Although Rajapaksa has said little about the changes he wants, the opposition has vowed to thwart what it calls a threat to democracy and a recipe for authoritarianism.
Here are some questions and answers about what may happen:
Can Rajapaksa get the necessary 150 seats in parliament?
It is difficult to predict, but history is against him: only once has any political party got more than 50 percent of the parliament since Sri Lanka adopted a proportional electoral system in 1978.
The system directly awards 196 seats under a formula that first takes into account the votes won by a party in a district and then votes for candidates. The remaining 29 seats are awarded in proportion to votes won by the parties islandwide, with parties selecting who will serve.
Taking Rajapaksa's 57.8 percent total versus challenger General Sarath Fonseka's 40.2 percent in the Jan. 26 presidential election as a guide, the president's alliance should win roughly 120-125 seats and the combined opposition about 100-105.
Can he get two-thirds even if the election doesn't yield it?
It's possible. After he was elected in 2005, he engineered the crossover of 40 politicians to his alliance in parliament to gain the majority and counter a host of defections. He did that mainly by handing out ministerial and deputy minister posts with additional perks. That gave him his present majority of 126, and more than 110 ministers and deputy ministers.
However, he has said he wants to drastically trim the ministerial list so the inducements he will offer this time are unclear. Nonetheless, Rajapaksa has the instruments of state firmly in his hands and has displayed a knack for bringing people to his side with a mix of charm, patronage and coercion.
What does Rajapaksa want to do?
He has not been clear about the specific constitutional amendments he would want to make, and with the two-thirds majority, changes would be up to his whim.
At one rally, he said wanted to replace proportional voting with a "first past the post" system that awards a single seat to the highest vote-getter in each district.
That, of course, would benefit his party and help his political longevity.
This is a bit ironic because former President J.R. Jayawardene used his five-sixths majority in 1978 to change the constitution to replace that system with the current proportional method.
Jayawardene also vastly increased the powers of the presidency, and many Sri Lankans have agitated for a new constitution to reduce those and include provisions to devolve power to minority areas.

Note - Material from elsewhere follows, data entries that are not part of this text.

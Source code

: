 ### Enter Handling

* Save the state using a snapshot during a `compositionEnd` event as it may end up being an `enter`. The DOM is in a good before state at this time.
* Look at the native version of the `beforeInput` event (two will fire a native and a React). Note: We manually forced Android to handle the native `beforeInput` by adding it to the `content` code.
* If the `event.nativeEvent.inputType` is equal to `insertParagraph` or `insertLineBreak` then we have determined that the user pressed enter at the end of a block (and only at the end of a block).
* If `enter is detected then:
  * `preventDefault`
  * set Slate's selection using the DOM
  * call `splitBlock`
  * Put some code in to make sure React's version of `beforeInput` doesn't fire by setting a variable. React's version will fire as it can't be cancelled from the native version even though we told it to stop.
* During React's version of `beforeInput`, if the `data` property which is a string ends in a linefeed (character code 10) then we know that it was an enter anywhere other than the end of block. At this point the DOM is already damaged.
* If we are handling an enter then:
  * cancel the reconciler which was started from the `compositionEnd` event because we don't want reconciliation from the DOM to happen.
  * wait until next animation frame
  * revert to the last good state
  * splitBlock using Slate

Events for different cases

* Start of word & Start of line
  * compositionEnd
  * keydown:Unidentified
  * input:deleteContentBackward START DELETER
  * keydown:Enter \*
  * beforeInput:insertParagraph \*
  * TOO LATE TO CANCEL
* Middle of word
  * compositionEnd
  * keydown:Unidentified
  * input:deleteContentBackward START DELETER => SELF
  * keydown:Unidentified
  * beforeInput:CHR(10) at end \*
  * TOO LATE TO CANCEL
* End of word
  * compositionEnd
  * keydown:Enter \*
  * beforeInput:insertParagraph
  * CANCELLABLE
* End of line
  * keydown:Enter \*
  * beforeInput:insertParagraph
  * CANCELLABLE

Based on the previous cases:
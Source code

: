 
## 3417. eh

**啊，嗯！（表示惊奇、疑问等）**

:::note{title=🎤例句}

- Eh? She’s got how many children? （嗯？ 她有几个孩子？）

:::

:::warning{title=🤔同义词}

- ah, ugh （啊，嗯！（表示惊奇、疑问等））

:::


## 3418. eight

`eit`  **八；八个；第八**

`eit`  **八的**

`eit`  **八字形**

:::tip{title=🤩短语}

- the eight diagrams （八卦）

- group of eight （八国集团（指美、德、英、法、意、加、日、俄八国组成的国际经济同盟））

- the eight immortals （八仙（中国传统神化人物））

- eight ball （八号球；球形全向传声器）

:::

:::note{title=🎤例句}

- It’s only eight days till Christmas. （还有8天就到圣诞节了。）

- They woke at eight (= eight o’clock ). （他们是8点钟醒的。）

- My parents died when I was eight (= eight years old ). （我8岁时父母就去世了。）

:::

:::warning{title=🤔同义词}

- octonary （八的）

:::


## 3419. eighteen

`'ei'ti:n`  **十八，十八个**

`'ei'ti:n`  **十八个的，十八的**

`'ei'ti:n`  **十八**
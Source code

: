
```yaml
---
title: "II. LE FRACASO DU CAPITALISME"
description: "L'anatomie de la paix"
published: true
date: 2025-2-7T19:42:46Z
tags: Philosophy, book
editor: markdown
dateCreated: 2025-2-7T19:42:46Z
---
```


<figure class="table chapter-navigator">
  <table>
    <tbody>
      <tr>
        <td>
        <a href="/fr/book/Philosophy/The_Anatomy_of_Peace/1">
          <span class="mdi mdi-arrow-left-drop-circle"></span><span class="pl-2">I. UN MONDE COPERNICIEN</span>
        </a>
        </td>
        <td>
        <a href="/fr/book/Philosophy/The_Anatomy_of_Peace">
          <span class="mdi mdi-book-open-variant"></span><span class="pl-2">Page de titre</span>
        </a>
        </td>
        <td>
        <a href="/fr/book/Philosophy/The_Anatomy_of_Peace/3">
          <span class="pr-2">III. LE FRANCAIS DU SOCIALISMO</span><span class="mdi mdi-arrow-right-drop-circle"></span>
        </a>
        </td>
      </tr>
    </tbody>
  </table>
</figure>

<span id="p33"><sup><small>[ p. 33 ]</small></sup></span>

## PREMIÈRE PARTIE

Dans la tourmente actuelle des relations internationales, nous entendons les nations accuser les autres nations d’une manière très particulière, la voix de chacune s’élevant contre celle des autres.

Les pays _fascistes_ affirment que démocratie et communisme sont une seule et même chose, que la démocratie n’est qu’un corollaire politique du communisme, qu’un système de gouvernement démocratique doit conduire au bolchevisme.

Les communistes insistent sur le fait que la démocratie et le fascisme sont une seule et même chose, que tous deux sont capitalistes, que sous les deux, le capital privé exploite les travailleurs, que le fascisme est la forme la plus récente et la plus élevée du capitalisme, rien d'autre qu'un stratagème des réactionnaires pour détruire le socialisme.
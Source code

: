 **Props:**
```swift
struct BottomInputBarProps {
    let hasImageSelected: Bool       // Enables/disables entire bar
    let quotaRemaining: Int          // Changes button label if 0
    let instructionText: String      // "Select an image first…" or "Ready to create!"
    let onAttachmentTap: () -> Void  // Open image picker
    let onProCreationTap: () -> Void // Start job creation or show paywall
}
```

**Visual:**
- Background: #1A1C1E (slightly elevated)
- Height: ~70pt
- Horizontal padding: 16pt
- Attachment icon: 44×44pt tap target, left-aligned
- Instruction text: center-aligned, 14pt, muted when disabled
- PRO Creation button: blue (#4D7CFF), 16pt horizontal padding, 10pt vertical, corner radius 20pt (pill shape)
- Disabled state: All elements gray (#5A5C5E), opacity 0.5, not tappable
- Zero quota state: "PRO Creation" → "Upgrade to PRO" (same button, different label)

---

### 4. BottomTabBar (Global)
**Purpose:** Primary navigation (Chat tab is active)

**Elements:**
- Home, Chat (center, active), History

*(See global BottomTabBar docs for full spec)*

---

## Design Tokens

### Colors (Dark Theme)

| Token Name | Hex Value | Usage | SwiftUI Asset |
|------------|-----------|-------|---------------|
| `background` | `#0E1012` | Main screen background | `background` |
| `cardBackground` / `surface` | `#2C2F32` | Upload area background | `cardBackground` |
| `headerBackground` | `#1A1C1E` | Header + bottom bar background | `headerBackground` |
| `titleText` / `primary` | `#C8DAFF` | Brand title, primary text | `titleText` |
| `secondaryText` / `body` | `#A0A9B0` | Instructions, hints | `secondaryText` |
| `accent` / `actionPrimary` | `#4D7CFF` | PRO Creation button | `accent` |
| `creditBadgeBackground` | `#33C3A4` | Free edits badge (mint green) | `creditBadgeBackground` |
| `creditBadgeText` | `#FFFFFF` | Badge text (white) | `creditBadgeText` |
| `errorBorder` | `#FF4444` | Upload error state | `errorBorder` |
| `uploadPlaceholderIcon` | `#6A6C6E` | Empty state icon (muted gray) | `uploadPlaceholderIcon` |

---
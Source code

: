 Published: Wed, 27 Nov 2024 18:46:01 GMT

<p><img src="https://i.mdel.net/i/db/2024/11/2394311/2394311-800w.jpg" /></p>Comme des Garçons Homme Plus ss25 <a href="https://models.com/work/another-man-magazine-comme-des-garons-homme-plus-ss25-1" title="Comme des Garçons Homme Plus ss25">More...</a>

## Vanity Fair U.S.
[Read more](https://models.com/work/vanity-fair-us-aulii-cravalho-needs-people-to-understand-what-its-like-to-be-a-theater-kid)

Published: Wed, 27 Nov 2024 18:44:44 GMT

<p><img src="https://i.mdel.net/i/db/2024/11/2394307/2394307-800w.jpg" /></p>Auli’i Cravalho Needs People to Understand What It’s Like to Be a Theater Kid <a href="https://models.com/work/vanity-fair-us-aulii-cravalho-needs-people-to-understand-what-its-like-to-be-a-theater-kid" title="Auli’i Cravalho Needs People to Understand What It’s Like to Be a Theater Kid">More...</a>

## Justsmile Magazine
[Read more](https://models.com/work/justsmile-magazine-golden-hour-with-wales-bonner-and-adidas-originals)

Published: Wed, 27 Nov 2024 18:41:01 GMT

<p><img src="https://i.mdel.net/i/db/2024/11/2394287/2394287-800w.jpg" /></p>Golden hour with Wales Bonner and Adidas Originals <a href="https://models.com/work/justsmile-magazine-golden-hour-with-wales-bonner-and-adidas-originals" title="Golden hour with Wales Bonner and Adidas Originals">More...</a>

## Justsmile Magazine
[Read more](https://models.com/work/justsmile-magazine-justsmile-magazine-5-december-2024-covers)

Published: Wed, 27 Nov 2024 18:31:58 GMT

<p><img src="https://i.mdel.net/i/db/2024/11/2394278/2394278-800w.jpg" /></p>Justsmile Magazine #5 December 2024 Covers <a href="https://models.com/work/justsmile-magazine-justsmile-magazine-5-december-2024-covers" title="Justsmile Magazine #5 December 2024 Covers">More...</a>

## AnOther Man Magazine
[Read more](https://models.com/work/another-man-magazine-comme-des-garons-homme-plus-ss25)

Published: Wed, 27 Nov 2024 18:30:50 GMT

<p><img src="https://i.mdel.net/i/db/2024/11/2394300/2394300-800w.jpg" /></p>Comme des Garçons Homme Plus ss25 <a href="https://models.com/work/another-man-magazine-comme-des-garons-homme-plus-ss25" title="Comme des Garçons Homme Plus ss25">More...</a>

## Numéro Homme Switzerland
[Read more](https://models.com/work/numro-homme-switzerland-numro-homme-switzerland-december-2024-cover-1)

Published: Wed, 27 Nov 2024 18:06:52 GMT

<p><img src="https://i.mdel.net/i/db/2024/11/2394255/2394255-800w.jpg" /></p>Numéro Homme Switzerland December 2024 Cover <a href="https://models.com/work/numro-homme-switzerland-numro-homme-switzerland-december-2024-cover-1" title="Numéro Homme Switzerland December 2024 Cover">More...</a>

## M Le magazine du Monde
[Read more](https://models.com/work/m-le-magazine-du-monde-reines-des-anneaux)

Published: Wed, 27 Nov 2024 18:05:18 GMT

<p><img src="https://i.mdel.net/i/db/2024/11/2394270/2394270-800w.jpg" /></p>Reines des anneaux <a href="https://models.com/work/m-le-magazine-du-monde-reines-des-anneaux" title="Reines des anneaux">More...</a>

Is he likely to push for those changes?
No. Devolution in theory would give Sri Lanka's Tamil, Muslim and other minorities more say in government in the face of a Sinhalese majority that accounts for 75 percent of the island's 21 million people. A lack of it was at the root of a 25-year war the Tamil Tigers separatists fought until their defeat last May.
Rajapaksa has been cool to devolution and has ruled out any notion of a federation, vehemently opposed by hardline elements in his coalition. Instead, his recipe for ethnic reconciliation is to bring economic development to all areas.
As for reducing presidential powers, it is a rare politician who willingly cedes influence.
Nor has Rajapaksa blushed at local accolades comparing him to King Dutugemunu, one of Sri Lanka's most famous absolute rulers from the second century B.C.